*WHAT IS NEEDED*
Copy the records. Keep every line exactly as it is.

[Dataset entries]
════

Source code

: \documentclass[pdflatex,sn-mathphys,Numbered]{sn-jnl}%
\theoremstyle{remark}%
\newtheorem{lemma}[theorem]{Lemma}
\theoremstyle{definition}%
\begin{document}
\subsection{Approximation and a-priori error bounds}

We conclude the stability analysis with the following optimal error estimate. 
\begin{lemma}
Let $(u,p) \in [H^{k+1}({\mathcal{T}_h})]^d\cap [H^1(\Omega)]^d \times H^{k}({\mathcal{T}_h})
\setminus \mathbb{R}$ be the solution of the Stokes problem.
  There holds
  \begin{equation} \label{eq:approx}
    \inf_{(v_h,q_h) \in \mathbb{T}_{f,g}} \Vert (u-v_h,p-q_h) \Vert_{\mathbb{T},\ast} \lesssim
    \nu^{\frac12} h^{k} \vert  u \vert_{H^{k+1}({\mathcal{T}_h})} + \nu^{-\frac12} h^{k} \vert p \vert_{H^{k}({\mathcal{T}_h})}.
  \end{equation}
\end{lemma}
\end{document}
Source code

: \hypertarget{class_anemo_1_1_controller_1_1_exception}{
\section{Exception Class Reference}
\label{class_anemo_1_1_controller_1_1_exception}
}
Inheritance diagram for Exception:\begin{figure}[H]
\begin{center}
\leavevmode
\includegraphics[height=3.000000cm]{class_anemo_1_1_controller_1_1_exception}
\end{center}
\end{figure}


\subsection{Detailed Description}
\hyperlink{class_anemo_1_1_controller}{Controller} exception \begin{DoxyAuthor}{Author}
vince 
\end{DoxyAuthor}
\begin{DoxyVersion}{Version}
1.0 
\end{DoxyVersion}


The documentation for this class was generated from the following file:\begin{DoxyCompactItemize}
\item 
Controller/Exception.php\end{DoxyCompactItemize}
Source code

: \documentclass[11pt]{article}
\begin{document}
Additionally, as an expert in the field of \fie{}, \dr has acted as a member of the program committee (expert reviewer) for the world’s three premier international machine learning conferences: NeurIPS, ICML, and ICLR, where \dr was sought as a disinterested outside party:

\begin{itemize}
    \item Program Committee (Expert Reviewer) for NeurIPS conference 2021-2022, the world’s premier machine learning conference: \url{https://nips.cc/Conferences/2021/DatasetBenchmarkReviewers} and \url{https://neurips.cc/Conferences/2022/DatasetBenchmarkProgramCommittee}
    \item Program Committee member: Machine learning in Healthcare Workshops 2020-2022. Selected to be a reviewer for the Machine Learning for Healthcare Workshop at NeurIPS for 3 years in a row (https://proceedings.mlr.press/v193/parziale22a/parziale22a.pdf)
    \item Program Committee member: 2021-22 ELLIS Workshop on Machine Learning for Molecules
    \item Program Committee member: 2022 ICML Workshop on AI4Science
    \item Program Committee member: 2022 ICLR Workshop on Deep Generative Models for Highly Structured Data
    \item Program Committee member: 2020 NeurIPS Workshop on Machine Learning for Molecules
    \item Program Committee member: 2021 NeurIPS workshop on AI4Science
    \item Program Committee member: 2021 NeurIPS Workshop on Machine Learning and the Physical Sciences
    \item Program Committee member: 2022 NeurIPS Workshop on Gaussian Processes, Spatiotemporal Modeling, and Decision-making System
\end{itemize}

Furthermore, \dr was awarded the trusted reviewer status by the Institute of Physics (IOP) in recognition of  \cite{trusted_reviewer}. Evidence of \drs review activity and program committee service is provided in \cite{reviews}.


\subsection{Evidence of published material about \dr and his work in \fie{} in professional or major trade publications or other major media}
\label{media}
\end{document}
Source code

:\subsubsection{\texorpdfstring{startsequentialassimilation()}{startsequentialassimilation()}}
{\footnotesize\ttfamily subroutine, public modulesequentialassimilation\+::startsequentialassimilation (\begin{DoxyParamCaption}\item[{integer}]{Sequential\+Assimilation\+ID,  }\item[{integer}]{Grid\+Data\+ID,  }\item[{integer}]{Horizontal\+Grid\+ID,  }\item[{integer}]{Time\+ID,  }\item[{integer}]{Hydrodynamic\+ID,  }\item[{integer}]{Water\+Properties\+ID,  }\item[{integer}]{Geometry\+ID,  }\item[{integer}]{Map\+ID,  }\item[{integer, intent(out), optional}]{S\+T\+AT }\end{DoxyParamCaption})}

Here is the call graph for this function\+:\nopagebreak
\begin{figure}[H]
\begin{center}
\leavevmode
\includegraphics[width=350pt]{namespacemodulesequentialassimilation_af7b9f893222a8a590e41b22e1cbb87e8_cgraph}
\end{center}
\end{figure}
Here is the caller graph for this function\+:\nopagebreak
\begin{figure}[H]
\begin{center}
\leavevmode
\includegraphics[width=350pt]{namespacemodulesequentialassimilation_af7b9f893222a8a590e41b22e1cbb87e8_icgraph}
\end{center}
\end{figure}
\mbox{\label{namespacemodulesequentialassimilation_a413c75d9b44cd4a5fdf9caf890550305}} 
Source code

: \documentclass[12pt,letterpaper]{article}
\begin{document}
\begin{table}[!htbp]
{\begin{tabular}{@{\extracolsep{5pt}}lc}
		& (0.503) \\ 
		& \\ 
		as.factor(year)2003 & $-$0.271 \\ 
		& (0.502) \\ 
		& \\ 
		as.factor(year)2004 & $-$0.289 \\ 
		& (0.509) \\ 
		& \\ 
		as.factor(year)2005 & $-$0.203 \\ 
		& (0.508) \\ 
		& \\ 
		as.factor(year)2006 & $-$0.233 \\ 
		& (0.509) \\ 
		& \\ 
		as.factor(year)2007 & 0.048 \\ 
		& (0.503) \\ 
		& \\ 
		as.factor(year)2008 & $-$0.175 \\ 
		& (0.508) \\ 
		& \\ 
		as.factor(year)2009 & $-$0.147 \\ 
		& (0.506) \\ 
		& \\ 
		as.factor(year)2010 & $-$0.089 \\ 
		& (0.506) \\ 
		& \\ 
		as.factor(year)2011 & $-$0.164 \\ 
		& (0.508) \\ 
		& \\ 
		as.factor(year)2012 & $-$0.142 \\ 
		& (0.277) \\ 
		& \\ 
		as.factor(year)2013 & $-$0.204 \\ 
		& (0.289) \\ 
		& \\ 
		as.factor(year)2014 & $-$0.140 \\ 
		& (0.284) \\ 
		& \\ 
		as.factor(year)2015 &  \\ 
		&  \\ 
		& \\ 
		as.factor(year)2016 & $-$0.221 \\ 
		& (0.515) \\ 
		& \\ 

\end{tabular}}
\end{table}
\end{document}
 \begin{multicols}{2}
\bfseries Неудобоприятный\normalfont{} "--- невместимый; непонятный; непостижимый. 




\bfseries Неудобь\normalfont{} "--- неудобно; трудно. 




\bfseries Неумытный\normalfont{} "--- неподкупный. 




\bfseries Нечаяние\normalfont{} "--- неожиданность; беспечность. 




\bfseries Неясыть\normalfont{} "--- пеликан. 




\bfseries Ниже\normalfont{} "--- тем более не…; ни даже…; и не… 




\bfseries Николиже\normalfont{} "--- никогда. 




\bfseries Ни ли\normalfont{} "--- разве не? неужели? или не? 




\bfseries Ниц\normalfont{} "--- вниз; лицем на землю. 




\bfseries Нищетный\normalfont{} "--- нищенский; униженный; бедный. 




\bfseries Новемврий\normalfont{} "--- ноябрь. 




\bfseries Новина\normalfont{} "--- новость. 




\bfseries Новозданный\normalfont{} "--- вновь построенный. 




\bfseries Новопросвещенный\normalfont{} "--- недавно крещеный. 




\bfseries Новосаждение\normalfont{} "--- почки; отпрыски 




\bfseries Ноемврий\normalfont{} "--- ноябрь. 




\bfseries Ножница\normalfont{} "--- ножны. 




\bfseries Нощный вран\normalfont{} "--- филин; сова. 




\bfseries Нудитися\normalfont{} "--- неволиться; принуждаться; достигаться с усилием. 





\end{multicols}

════

*RESPONSE TO THE EXERCISE*
Source code

: \documentclass[pdflatex,sn-mathphys,Numbered]{sn-jnl}%
\theoremstyle{remark}%
\newtheorem{lemma}[theorem]{Lemma}
\theoremstyle{definition}%
\begin{document}
\subsection{Approximation and a-priori error bounds}

We conclude the stability analysis with the following optimal error estimate. 
\begin{lemma}
Let $(u,p) \in [H^{k+1}({\mathcal{T}_h})]^d\cap [H^1(\Omega)]^d \times H^{k}({\mathcal{T}_h})
\setminus \mathbb{R}$ be the solution of the Stokes problem.
  There holds
  \begin{equation} \label{eq:approx}
    \inf_{(v_h,q_h) \in \mathbb{T}_{f,g}} \Vert (u-v_h,p-q_h) \Vert_{\mathbb{T},\ast} \lesssim
    \nu^{\frac12} h^{k} \vert  u \vert_{H^{k+1}({\mathcal{T}_h})} + \nu^{-\frac12} h^{k} \vert p \vert_{H^{k}({\mathcal{T}_h})}.
  \end{equation}
\end{lemma}
\end{document}
Source code

: \hypertarget{class_anemo_1_1_controller_1_1_exception}{
\section{Exception Class Reference}
\label{class_anemo_1_1_controller_1_1_exception}
}
Inheritance diagram for Exception:\begin{figure}[H]
\begin{center}
\leavevmode
\includegraphics[height=3.000000cm]{class_anemo_1_1_controller_1_1_exception}
\end{center}
\end{figure}


\subsection{Detailed Description}
\hyperlink{class_anemo_1_1_controller}{Controller} exception \begin{DoxyAuthor}{Author}
vince 
\end{DoxyAuthor}
\begin{DoxyVersion}{Version}
1.0 
\end{DoxyVersion}


The documentation for this class was generated from the following file:\begin{DoxyCompactItemize}
\item 
Controller/Exception.php\end{DoxyCompactItemize}
Source code

: \documentclass[11pt]{article}
\begin{document}
Additionally, as an expert in the field of \fie{}, \dr has acted as a member of the program committee (expert reviewer) for the world’s three premier international machine learning conferences: NeurIPS, ICML, and ICLR, where \dr was sought as a disinterested outside party:

\begin{itemize}
    \item Program Committee (Expert Reviewer) for NeurIPS conference 2021-2022, the world’s premier machine learning conference: \url{https://nips.cc/Conferences/2021/DatasetBenchmarkReviewers} and \url{https://neurips.cc/Conferences/2022/DatasetBenchmarkProgramCommittee}
    \item Program Committee member: Machine learning in Healthcare Workshops 2020-2022. Selected to be a reviewer for the Machine Learning for Healthcare Workshop at NeurIPS for 3 years in a row (https://proceedings.mlr.press/v193/parziale22a/parziale22a.pdf)
    \item Program Committee member: 2021-22 ELLIS Workshop on Machine Learning for Molecules
    \item Program Committee member: 2022 ICML Workshop on AI4Science
    \item Program Committee member: 2022 ICLR Workshop on Deep Generative Models for Highly Structured Data
    \item Program Committee member: 2020 NeurIPS Workshop on Machine Learning for Molecules
    \item Program Committee member: 2021 NeurIPS workshop on AI4Science
    \item Program Committee member: 2021 NeurIPS Workshop on Machine Learning and the Physical Sciences
    \item Program Committee member: 2022 NeurIPS Workshop on Gaussian Processes, Spatiotemporal Modeling, and Decision-making System
\end{itemize}

Furthermore, \dr was awarded the trusted reviewer status by the Institute of Physics (IOP) in recognition of  \cite{trusted_reviewer}. Evidence of \drs review activity and program committee service is provided in \cite{reviews}.


\subsection{Evidence of published material about \dr and his work in \fie{} in professional or major trade publications or other major media}
\label{media}
\end{document}
Source code

:\subsubsection{\texorpdfstring{startsequentialassimilation()}{startsequentialassimilation()}}
{\footnotesize\ttfamily subroutine, public modulesequentialassimilation\+::startsequentialassimilation (\begin{DoxyParamCaption}\item[{integer}]{Sequential\+Assimilation\+ID,  }\item[{integer}]{Grid\+Data\+ID,  }\item[{integer}]{Horizontal\+Grid\+ID,  }\item[{integer}]{Time\+ID,  }\item[{integer}]{Hydrodynamic\+ID,  }\item[{integer}]{Water\+Properties\+ID,  }\item[{integer}]{Geometry\+ID,  }\item[{integer}]{Map\+ID,  }\item[{integer, intent(out), optional}]{S\+T\+AT }\end{DoxyParamCaption})}

Here is the call graph for this function\+:\nopagebreak
\begin{figure}[H]
\begin{center}
\leavevmode
\includegraphics[width=350pt]{namespacemodulesequentialassimilation_af7b9f893222a8a590e41b22e1cbb87e8_cgraph}
\end{center}
\end{figure}
Here is the caller graph for this function\+:\nopagebreak
\begin{figure}[H]
\begin{center}
\leavevmode
\includegraphics[width=350pt]{namespacemodulesequentialassimilation_af7b9f893222a8a590e41b22e1cbb87e8_icgraph}
\end{center}
\end{figure}
\mbox{\label{namespacemodulesequentialassimilation_a413c75d9b44cd4a5fdf9caf890550305}} 
Source code

: \documentclass[12pt,letterpaper]{article}
\begin{document}
\begin{table}[!htbp]
{\begin{tabular}{@{\extracolsep{5pt}}lc}
		& (0.503) \\ 
		& \\ 
		as.factor(year)2003 & $-$0.271 \\ 
		& (0.502) \\ 
		& \\ 
		as.factor(year)2004 & $-$0.289 \\ 
		& (0.509) \\ 
		& \\ 
		as.factor(year)2005 & $-$0.203 \\ 
		& (0.508) \\ 
		& \\ 
		as.factor(year)2006 & $-$0.233 \\ 
		& (0.509) \\ 
		& \\ 
		as.factor(year)2007 & 0.048 \\ 
		& (0.503) \\ 
		& \\ 
		as.factor(year)2008 & $-$0.175 \\ 
		& (0.508) \\ 
		& \\ 
		as.factor(year)2009 & $-$0.147 \\ 
		& (0.506) \\ 
		& \\ 
		as.factor(year)2010 & $-$0.089 \\ 
		& (0.506) \\ 
		& \\ 
		as.factor(year)2011 & $-$0.164 \\ 
		& (0.508) \\ 
		& \\ 
		as.factor(year)2012 & $-$0.142 \\ 
		& (0.277) \\ 
		& \\ 
		as.factor(year)2013 & $-$0.204 \\ 
		& (0.289) \\ 
		& \\ 
		as.factor(year)2014 & $-$0.140 \\ 
		& (0.284) \\ 
		& \\ 
		as.factor(year)2015 &  \\ 
		&  \\ 
		& \\ 
		as.factor(year)2016 & $-$0.221 \\ 
		& (0.515) \\ 
		& \\ 

\end{tabular}}
\end{table}
\end{document}
 \begin{multicols}{2}
\bfseries Неудобоприятный\normalfont{} "--- невместимый; непонятный; непостижимый. 




\bfseries Неудобь\normalfont{} "--- неудобно; трудно. 




\bfseries Неумытный\normalfont{} "--- неподкупный. 




\bfseries Нечаяние\normalfont{} "--- неожиданность; беспечность. 




\bfseries Неясыть\normalfont{} "--- пеликан. 




\bfseries Ниже\normalfont{} "--- тем более не…; ни даже…; и не… 




\bfseries Николиже\normalfont{} "--- никогда. 




\bfseries Ни ли\normalfont{} "--- разве не? неужели? или не? 




\bfseries Ниц\normalfont{} "--- вниз; лицем на землю. 




\bfseries Нищетный\normalfont{} "--- нищенский; униженный; бедный. 




\bfseries Новемврий\normalfont{} "--- ноябрь. 




\bfseries Новина\normalfont{} "--- новость. 




\bfseries Новозданный\normalfont{} "--- вновь построенный. 




\bfseries Новопросвещенный\normalfont{} "--- недавно крещеный. 




\bfseries Новосаждение\normalfont{} "--- почки; отпрыски 




\bfseries Ноемврий\normalfont{} "--- ноябрь. 




\bfseries Ножница\normalfont{} "--- ножны. 




\bfseries Нощный вран\normalfont{} "--- филин; сова. 




\bfseries Нудитися\normalfont{} "--- неволиться; принуждаться; достигаться с усилием. 





\end{multicols}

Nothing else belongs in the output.